Exercise: Write out exactly what each line says, starting with the first line below and ending on the one with "110. How Trump's".

Entries taken from a collection
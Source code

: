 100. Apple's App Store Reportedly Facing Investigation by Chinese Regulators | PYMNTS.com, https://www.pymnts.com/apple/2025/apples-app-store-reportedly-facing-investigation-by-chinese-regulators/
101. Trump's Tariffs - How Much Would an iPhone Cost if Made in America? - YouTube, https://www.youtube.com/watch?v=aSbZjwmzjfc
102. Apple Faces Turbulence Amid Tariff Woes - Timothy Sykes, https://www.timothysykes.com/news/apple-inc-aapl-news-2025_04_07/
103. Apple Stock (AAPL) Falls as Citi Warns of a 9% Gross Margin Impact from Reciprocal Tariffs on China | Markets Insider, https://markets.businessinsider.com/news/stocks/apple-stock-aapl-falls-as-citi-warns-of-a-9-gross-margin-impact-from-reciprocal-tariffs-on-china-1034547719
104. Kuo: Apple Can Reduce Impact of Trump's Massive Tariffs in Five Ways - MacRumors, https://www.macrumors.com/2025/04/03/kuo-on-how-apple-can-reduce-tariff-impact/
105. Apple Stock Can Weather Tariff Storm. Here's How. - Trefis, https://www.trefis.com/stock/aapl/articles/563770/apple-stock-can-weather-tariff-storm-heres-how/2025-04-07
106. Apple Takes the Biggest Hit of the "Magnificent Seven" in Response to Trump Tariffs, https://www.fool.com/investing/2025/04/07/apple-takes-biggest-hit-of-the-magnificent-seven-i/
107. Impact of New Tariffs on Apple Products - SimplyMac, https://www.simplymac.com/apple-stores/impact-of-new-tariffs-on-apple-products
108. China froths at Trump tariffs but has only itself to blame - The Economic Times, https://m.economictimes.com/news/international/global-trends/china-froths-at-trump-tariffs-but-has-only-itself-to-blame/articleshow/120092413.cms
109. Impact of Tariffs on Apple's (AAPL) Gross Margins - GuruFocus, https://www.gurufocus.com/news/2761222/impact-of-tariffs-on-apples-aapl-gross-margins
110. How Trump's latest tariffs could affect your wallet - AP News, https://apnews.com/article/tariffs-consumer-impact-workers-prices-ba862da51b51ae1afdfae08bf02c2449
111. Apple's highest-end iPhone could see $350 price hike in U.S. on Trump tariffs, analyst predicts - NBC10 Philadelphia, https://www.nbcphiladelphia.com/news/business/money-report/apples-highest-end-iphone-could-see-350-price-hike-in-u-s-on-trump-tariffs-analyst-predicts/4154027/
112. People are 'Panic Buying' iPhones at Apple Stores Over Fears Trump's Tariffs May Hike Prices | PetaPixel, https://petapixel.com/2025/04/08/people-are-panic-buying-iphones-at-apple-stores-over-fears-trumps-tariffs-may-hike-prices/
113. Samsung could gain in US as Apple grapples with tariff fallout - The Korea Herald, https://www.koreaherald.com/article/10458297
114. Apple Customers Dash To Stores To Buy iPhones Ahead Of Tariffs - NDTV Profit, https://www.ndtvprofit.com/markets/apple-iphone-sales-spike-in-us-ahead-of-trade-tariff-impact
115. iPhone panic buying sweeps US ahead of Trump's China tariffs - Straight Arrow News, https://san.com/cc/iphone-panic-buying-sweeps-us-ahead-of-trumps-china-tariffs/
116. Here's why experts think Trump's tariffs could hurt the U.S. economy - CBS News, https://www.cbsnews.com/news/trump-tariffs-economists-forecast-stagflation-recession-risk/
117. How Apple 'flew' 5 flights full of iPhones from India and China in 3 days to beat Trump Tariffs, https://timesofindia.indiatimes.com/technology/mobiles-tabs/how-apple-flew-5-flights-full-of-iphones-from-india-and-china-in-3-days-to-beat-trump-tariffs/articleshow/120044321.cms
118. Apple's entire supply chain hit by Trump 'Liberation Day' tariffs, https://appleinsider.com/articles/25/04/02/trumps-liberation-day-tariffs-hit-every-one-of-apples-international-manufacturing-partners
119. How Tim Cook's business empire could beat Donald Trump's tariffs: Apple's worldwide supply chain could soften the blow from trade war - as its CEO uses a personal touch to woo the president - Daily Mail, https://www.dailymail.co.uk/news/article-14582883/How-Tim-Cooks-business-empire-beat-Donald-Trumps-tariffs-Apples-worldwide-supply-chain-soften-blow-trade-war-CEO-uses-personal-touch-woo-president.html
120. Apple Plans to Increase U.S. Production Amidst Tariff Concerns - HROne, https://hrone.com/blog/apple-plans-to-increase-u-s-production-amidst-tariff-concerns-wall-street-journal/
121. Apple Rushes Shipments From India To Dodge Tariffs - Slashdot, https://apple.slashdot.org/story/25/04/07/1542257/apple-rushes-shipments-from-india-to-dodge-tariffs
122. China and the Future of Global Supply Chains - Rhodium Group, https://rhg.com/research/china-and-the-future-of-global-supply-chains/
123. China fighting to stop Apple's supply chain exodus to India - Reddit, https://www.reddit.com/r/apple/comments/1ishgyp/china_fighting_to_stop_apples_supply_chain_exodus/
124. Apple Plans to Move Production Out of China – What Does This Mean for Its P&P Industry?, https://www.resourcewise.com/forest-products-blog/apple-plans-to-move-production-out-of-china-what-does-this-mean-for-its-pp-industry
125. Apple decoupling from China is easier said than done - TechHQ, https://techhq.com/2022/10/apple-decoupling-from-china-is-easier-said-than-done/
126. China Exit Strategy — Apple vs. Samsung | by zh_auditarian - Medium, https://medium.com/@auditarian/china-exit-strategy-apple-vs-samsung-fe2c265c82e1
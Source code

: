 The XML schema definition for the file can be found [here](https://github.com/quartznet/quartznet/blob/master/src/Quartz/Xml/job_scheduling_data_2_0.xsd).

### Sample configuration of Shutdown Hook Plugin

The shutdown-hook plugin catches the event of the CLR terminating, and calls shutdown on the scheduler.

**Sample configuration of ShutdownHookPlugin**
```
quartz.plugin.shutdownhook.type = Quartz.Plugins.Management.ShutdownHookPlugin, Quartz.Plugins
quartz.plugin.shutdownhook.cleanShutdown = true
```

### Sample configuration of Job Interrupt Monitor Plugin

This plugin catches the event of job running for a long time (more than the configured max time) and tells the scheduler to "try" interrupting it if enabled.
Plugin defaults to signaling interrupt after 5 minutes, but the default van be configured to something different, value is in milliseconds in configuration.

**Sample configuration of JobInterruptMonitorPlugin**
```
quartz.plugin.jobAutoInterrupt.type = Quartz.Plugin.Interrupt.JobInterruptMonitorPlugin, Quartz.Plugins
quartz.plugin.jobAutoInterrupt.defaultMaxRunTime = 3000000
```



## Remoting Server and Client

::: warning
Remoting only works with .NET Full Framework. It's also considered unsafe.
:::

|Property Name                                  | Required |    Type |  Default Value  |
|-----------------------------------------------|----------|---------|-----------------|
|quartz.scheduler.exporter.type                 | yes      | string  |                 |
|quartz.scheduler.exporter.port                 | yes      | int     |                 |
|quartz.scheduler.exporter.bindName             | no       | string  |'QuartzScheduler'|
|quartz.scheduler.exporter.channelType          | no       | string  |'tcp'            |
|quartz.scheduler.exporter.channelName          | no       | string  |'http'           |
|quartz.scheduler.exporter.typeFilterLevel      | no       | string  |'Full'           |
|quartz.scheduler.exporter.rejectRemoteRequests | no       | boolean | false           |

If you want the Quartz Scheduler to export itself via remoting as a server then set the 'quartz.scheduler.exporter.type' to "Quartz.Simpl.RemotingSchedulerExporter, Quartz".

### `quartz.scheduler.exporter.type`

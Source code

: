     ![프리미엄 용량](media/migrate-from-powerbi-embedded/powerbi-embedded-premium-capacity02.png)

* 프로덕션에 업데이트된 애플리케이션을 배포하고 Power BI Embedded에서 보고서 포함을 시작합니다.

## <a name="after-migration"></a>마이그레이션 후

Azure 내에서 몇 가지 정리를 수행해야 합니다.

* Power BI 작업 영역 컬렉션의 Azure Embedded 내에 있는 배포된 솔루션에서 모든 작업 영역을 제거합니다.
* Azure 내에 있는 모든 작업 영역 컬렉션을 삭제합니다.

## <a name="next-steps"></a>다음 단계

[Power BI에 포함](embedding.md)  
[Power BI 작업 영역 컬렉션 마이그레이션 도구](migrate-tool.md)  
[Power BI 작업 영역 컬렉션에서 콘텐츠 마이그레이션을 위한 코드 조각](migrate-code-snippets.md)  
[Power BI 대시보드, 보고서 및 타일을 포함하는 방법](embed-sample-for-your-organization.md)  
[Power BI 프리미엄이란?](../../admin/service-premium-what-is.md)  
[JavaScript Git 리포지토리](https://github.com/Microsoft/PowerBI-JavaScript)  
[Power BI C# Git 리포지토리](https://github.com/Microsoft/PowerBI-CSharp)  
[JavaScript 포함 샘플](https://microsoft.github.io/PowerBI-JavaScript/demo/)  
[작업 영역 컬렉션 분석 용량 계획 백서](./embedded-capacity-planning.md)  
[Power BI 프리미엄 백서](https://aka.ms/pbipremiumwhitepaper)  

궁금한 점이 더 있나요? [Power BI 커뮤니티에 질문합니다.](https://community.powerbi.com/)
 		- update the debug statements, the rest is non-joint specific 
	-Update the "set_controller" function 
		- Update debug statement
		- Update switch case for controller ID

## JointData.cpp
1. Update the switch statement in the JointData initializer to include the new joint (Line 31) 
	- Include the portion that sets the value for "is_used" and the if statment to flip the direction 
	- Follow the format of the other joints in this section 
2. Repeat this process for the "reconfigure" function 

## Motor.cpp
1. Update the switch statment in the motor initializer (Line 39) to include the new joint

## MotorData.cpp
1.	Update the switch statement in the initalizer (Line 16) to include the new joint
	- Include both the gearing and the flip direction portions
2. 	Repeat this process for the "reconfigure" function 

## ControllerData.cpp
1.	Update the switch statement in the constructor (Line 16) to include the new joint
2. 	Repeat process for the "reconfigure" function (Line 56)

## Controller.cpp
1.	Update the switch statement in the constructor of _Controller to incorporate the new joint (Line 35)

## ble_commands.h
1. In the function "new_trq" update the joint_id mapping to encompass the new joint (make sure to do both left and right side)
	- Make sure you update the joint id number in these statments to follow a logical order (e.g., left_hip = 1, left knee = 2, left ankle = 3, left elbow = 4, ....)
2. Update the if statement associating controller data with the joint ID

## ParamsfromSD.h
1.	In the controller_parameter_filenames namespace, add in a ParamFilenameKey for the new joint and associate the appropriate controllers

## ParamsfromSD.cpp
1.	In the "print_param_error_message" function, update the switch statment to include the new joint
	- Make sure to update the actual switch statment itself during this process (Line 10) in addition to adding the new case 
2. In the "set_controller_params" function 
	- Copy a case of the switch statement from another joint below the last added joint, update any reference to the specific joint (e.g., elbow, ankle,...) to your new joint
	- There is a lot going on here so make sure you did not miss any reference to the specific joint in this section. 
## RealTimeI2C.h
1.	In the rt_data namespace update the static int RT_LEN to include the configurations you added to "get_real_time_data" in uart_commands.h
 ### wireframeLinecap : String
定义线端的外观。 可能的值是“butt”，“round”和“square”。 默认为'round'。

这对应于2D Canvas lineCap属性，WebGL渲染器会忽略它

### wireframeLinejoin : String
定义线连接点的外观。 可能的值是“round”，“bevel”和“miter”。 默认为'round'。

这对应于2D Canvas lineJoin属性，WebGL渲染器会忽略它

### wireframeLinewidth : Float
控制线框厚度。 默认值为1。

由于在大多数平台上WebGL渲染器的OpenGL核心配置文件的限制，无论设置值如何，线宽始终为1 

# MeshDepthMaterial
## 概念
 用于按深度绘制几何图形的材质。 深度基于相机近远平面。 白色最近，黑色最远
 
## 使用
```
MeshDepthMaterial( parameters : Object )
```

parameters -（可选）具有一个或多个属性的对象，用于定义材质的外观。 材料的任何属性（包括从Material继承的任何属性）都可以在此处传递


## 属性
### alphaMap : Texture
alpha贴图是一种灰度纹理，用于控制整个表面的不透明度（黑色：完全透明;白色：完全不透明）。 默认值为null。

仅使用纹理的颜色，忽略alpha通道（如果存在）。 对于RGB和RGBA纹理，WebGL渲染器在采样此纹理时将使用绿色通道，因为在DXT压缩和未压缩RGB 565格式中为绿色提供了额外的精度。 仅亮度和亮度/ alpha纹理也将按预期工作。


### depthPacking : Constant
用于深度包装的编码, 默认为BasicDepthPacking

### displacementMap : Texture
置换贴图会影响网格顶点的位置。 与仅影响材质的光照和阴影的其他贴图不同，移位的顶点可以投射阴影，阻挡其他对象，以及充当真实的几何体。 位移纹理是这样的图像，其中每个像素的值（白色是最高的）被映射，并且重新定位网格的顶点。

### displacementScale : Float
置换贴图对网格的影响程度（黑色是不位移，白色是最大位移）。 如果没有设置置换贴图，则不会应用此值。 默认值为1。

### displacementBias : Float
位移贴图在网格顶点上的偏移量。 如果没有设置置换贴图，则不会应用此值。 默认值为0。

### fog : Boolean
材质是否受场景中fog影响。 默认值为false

Answer section:
Source code

: 100. Apple's App Store Reportedly Facing Investigation by Chinese Regulators | PYMNTS.com, https://www.pymnts.com/apple/2025/apples-app-store-reportedly-facing-investigation-by-chinese-regulators/
101. Trump's Tariffs - How Much Would an iPhone Cost if Made in America? - YouTube, https://www.youtube.com/watch?v=aSbZjwmzjfc
102. Apple Faces Turbulence Amid Tariff Woes - Timothy Sykes, https://www.timothysykes.com/news/apple-inc-aapl-news-2025_04_07/
103. Apple Stock (AAPL) Falls as Citi Warns of a 9% Gross Margin Impact from Reciprocal Tariffs on China | Markets Insider, https://markets.businessinsider.com/news/stocks/apple-stock-aapl-falls-as-citi-warns-of-a-9-gross-margin-impact-from-reciprocal-tariffs-on-china-1034547719
104. Kuo: Apple Can Reduce Impact of Trump's Massive Tariffs in Five Ways - MacRumors, https://www.macrumors.com/2025/04/03/kuo-on-how-apple-can-reduce-tariff-impact/
105. Apple Stock Can Weather Tariff Storm. Here's How. - Trefis, https://www.trefis.com/stock/aapl/articles/563770/apple-stock-can-weather-tariff-storm-heres-how/2025-04-07
106. Apple Takes the Biggest Hit of the "Magnificent Seven" in Response to Trump Tariffs, https://www.fool.com/investing/2025/04/07/apple-takes-biggest-hit-of-the-magnificent-seven-i/
107. Impact of New Tariffs on Apple Products - SimplyMac, https://www.simplymac.com/apple-stores/impact-of-new-tariffs-on-apple-products
108. China froths at Trump tariffs but has only itself to blame - The Economic Times, https://m.economictimes.com/news/international/global-trends/china-froths-at-trump-tariffs-but-has-only-itself-to-blame/articleshow/120092413.cms
109. Impact of Tariffs on Apple's (AAPL) Gross Margins - GuruFocus, https://www.gurufocus.com/news/2761222/impact-of-tariffs-on-apples-aapl-gross-margins
110. How Trump's latest tariffs could affect your wallet - AP News, https://apnews.com/article/tariffs-consumer-impact-workers-prices-ba862da51b51ae1afdfae08bf02c2449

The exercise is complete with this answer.